▸ WHAT TO WORK ON
When a line of the records below contains the string "using", copy that whole line.

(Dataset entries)

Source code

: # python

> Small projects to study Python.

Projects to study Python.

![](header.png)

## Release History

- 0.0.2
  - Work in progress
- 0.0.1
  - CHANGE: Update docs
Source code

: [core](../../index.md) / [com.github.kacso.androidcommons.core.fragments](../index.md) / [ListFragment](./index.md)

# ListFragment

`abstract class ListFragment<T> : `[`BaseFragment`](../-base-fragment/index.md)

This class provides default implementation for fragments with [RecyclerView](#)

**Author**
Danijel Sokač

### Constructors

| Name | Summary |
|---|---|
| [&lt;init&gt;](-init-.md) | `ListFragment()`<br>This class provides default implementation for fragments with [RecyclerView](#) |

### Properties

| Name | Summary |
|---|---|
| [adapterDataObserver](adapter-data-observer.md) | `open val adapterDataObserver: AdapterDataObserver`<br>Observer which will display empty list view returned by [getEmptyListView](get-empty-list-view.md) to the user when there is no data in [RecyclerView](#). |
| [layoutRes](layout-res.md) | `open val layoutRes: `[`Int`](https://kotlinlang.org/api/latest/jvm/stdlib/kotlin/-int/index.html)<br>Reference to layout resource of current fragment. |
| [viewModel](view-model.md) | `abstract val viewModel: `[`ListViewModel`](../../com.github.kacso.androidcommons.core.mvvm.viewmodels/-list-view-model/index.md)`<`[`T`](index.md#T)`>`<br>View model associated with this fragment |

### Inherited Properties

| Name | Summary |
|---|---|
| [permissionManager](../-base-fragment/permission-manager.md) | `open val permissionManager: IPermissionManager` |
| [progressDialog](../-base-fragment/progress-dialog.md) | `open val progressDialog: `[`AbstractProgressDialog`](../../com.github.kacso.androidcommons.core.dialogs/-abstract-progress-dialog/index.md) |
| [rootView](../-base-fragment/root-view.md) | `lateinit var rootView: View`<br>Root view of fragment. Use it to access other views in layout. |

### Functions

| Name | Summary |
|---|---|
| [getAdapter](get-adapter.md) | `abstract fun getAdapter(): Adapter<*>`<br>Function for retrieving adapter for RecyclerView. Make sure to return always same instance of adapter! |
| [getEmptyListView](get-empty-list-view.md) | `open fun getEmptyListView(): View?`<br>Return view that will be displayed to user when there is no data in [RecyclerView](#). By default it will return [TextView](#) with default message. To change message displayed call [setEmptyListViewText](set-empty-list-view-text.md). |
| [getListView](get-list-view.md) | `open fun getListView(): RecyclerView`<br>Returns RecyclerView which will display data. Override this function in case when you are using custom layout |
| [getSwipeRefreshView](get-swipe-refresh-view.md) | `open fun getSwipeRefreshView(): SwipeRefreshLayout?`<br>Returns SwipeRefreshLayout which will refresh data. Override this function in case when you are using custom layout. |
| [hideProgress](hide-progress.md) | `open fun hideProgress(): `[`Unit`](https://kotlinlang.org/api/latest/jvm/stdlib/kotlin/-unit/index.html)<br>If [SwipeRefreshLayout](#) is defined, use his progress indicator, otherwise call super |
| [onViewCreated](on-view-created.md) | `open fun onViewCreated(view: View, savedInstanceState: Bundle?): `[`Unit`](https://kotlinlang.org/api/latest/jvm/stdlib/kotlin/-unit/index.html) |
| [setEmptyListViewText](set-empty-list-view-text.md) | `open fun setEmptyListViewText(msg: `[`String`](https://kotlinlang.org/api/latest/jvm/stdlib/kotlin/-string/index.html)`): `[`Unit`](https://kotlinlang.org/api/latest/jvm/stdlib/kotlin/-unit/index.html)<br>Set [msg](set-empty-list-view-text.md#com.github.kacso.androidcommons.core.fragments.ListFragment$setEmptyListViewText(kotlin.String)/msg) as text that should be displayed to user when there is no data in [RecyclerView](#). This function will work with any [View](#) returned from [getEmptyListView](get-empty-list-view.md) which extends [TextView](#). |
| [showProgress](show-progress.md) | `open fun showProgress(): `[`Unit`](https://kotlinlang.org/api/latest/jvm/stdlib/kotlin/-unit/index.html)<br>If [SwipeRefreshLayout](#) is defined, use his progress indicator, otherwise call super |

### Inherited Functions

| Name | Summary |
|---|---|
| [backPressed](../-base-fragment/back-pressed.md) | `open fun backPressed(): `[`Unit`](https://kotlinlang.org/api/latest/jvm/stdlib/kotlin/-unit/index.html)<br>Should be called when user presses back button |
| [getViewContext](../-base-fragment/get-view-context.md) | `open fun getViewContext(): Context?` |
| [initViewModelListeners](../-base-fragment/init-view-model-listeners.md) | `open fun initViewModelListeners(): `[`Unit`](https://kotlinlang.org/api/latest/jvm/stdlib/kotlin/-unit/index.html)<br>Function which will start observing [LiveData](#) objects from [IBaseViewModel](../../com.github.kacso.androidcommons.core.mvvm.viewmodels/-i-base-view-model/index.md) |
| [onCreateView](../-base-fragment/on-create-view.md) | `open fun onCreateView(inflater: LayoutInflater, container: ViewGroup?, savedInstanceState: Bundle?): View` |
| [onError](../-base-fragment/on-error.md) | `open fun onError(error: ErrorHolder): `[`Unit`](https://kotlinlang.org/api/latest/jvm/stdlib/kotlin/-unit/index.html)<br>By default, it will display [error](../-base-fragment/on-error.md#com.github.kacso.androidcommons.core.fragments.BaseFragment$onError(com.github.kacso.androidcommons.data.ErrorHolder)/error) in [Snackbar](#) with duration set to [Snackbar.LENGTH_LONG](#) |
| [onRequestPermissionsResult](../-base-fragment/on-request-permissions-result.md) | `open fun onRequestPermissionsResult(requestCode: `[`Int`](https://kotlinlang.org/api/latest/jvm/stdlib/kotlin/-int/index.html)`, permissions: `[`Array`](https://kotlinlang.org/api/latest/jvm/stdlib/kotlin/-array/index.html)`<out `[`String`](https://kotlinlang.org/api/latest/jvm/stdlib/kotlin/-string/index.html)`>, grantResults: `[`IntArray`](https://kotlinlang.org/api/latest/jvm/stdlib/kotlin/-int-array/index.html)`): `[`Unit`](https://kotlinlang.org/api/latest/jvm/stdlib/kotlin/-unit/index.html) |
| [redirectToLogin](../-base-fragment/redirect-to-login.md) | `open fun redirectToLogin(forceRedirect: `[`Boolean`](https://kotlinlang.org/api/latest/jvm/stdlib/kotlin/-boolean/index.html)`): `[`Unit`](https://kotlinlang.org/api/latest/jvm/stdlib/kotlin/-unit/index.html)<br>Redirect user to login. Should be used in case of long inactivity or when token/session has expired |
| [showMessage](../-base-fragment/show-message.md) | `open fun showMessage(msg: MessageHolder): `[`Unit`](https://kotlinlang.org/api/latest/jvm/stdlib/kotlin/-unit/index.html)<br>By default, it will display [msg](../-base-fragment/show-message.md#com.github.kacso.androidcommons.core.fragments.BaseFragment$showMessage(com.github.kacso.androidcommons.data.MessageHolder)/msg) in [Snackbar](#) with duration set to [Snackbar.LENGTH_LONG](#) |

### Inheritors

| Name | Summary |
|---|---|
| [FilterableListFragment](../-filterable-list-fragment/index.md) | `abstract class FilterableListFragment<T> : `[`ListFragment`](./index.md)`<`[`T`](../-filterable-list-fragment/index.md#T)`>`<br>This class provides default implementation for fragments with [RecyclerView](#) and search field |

▸ TASK SOLUTION
| [getListView](get-list-view.md) | `open fun getListView(): RecyclerView`<br>Returns RecyclerView which will display data. Override this function in case when you are using custom layout |
| [getSwipeRefreshView](get-swipe-refresh-view.md) | `open fun getSwipeRefreshView(): SwipeRefreshLayout?`<br>Returns SwipeRefreshLayout which will refresh data. Override this function in case when you are using custom layout. |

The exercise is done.